Is your child ungrateful? Five tips to inspire gratitude in your child

It’s Turkey time again in the US. Thanksgiving is fast approaching and your family is probably coming together to celebrate the holiday. Thanksgiving is all about feeling grateful for what you have in your life. But what if your child is not showing any of that gratitude? Instead of putting up with your misbehaved child throughout Thanksgiving, do something to inspire gratitude in your child.

Grateful children are happier children

Children heading into their pre-teen and teenage years tend to get increasingly more self absorbed as the years go on. Teaching your child about gratitude can be extremely beneficial to their overall well being. According to a 2012 report by the American Psychological Association, grateful children are more likely to be happy, less likely to have behavior problems, and less likely to abuse drugs or alcohol.                                          
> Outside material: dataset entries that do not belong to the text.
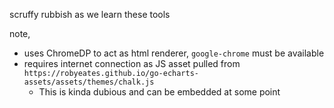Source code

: scruffy rubbish as we learn these tools

note, 
* uses ChromeDP to act as html renderer, `google-chrome` must be available
* requires internet connection as JS asset pulled from `https://robyeates.github.io/go-echarts-assets/assets/themes/chalk.js`
  * This is kinda dubious and can be embedded at some point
2691604665_b033d031b3_zImage source: Flickr user- eekim


Inspiring gratitude in your child

You might be asking, “How do I make my child more grateful?” The answer to your question lies in a few simple behavior changes. They include:

  1. Keep a positive attitude: If your attitude towards your child is positive, they are more likely to respond in a positive way. Compliment your child, but not too much. For example, tell your daughter that you think she looks nice or that she
  2. Be a role model: If your child does something that you’re thankful for, thank them! For example, if your daughter does something nice, such as taking out the trash without you asking, let her know how appreciative you are for her initiative.
  3. Make it clear to her what rights and privileges are: If your daughter was raised not knowing the difference between what she is entitled to and what is merely a privilege, you need to make it clear to her that she is lucky to have the things she has. For example, it is a right for her to have clothing, but a privilege to buy clothes at her favorite stores. It is a right for her to get an education, but a privilege to go to a top-tier school and attend extracurriculars.
  4. Get her involved in helping people: Take your whole family regularly to a soup kitchen or another volunteer-based organization to help the less fortunate. Your daughter will see what it means to not have the things she takes for granted.
  5. Start a daily gratitude tradition: For example, before dinner every night, go around the table and ask what everyone liked about their day. This is a great exercise to inspire positivity and gratitude in your child.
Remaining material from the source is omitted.